Carefactor: 100
With publishing power ebbing from the few to the many and AJAX killing the postback there are a couple of problems emerging.
- Media outlets who make a living by selling eyeballs to advertisers are having to prove the value of their ad space amid growing competition from their readers!
- When pages don't refresh (because of AJAX), the number of pageviews a site gets no longer matters. When something no longer works, people are forced to invent something new. When people invent something new they are forced to actually look at the problem. What have they discovered? There is a lot more measure than just 'how many eyeballs are there'. Things like 'how wealthy or influential are the eyeballs', 'how much do the eyeballs trust the publisher', 'how reactive and proactive are the eyeballs in relation to the author' and most importantly 'why do we keep ignoring the person and focusing on their eyeballs'.
- Advertisers are finding it hard to work out who to give their money to. Is google really the best broker of my advertising dollars? Which ad network or publisher can promote our brand and product better?
As a result, commentators are abuzz about new definitions and algorithms to measure all this stuff.
Comscore is apparently working on a 'Web 2.0 Metric'.
".....While page views will not altogether cease to be a relevant measure of a site's value, it's clear that there is an increasing need to consider page views alongside newer, more relevant measures. comScore is proud to continue carrying the torch as an industry innovator with the development of a new suite of metrics that will effectively address the Web 2.0 landscape by including enhanced measures of user engagement and advertising exposure. We will be introducing these new metrics to the industry in 2007."

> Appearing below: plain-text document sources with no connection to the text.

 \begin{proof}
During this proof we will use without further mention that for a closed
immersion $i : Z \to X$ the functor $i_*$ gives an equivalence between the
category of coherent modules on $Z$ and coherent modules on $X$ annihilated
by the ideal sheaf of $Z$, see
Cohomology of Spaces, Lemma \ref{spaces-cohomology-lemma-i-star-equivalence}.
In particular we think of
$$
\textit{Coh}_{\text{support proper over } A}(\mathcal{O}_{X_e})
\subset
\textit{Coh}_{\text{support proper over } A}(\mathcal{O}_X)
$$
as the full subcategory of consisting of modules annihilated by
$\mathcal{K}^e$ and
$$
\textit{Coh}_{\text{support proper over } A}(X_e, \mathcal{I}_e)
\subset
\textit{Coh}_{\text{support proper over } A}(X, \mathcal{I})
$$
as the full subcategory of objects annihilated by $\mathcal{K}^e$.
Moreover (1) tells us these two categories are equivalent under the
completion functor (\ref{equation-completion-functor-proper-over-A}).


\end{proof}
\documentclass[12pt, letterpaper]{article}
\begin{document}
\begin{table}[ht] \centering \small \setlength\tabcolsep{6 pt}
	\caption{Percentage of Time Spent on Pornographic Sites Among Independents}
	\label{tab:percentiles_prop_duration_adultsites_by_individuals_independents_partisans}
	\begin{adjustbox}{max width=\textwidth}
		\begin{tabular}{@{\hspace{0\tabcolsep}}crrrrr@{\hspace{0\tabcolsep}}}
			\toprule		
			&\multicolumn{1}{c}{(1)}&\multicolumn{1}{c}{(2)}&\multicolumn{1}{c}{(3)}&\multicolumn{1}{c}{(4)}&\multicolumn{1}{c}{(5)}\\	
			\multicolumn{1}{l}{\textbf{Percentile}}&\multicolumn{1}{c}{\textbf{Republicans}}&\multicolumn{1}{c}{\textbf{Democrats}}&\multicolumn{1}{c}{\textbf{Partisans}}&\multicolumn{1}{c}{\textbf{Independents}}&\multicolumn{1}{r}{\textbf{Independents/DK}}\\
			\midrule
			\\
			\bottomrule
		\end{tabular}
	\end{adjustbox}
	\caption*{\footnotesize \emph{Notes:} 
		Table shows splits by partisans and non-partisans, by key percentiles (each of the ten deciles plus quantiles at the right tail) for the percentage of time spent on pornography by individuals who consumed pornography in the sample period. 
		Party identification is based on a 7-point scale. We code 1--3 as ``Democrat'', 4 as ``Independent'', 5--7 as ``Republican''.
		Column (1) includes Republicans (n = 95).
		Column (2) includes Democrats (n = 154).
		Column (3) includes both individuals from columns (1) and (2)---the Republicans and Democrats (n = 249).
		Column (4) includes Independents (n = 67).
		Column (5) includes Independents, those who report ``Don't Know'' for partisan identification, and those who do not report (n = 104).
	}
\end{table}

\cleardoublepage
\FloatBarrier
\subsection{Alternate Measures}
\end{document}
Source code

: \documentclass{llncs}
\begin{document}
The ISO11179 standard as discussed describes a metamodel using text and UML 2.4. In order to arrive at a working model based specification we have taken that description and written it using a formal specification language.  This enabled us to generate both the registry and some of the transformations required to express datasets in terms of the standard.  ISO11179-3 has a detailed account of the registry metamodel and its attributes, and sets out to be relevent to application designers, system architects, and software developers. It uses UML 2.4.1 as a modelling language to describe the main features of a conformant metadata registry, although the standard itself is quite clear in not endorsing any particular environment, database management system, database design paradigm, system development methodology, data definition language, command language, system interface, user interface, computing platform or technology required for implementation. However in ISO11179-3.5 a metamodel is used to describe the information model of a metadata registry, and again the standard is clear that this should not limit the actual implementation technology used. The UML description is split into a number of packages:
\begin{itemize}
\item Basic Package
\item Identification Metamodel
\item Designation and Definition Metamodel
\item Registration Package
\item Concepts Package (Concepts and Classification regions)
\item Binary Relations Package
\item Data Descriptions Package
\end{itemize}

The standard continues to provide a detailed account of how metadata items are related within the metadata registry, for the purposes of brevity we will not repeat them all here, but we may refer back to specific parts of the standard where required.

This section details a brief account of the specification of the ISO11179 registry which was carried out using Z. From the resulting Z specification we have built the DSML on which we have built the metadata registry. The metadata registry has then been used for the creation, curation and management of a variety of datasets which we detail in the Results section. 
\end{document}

And Jeff Jarvis from BuzzMachine talks about the Distributed Media Economy
So pageviews are obsolete already, thanks to Ajax and other unpage technologies and to the widgetization of content, functionality, and branding: Again, what’s a ‘page’? Audience measurements are obsolete, at last, thanks to the fact that the
former consumer is now also the creator and distributor: What’s an ‘audience’? Mass measurements are dead, thank God, because we are now joyfully fragmented into the mass of niches: Who’s a ‘user’?
Dion Hinchcliffe posts:
"it seems clear that users, businesses, and other organizations that deeply embrace the fundamental nature of the Web as a communications-oriented platform without any single owner except all of us, will be the only ones able to fully exploit the possibilities for online applications."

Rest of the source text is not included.